Work required: Copy out exactly the lines below that run from the one holding "Satellites have evolved" to the one holding "There is a massive", keeping both of those lines and no others.
= Beginning of Section =
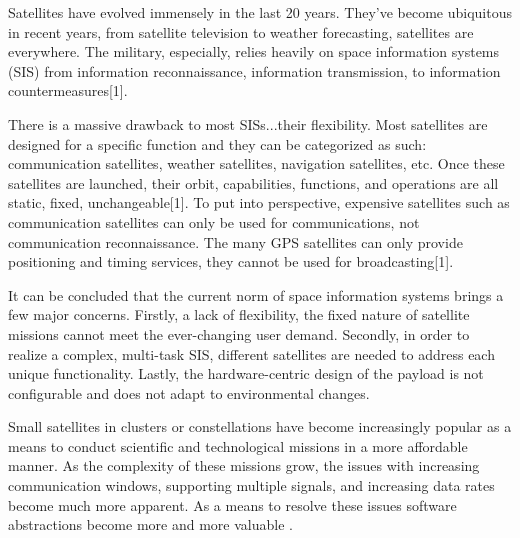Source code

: \documentclass[../main.tex]{subfiles}
\begin{document}
Satellites have evolved immensely in the last 20 years. They've become ubiquitous in recent years, from satellite television to weather forecasting, satellites are everywhere. The military, especially, relies heavily on space information systems (SIS) from information reconnaissance, information transmission, to information countermeasures[1]. 

There is a massive drawback to most SISs...their flexibility. Most satellites are designed for a specific function and they can be categorized as such: communication satellites, weather satellites, navigation satellites, etc. Once these satellites are launched, their orbit, capabilities, functions, and operations are all static, fixed, unchangeable[1]. To put into perspective, expensive satellites such as communication satellites can only be used for communications, not communication reconnaissance. The many GPS satellites can only provide positioning and timing services, they cannot be used for broadcasting[1]. 

It can be concluded that the current norm of space information systems brings a few major concerns. Firstly, a lack of flexibility, the fixed nature of satellite missions cannot meet the ever-changing user demand. Secondly, in order to realize a complex, multi-task SIS, different satellites are needed to address each unique functionality. Lastly, the hardware-centric design of the payload is not configurable and does not adapt to environmental changes.

Small satellites in clusters or constellations have become increasingly popular as a means to conduct scientific and technological missions in a more affordable manner. As the complexity of these missions grow, the issues with increasing communication windows, supporting multiple signals, and increasing data rates become much more apparent. As a means to resolve these issues software abstractions become more and more valuable \cite{sdr_satellite}.
\end{document}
= End of Section =
Answer space:
Satellites have evolved immensely in the last 20 years. They've become ubiquitous in recent years, from satellite television to weather forecasting, satellites are everywhere. The military, especially, relies heavily on space information systems (SIS) from information reconnaissance, information transmission, to information countermeasures[1]. 

There is a massive drawback to most SISs...their flexibility. Most satellites are designed for a specific function and they can be categorized as such: communication satellites, weather satellites, navigation satellites, etc. Once these satellites are launched, their orbit, capabilities, functions, and operations are all static, fixed, unchangeable[1]. To put into perspective, expensive satellites such as communication satellites can only be used for communications, not communication reconnaissance. The many GPS satellites can only provide positioning and timing services, they cannot be used for broadcasting[1]. 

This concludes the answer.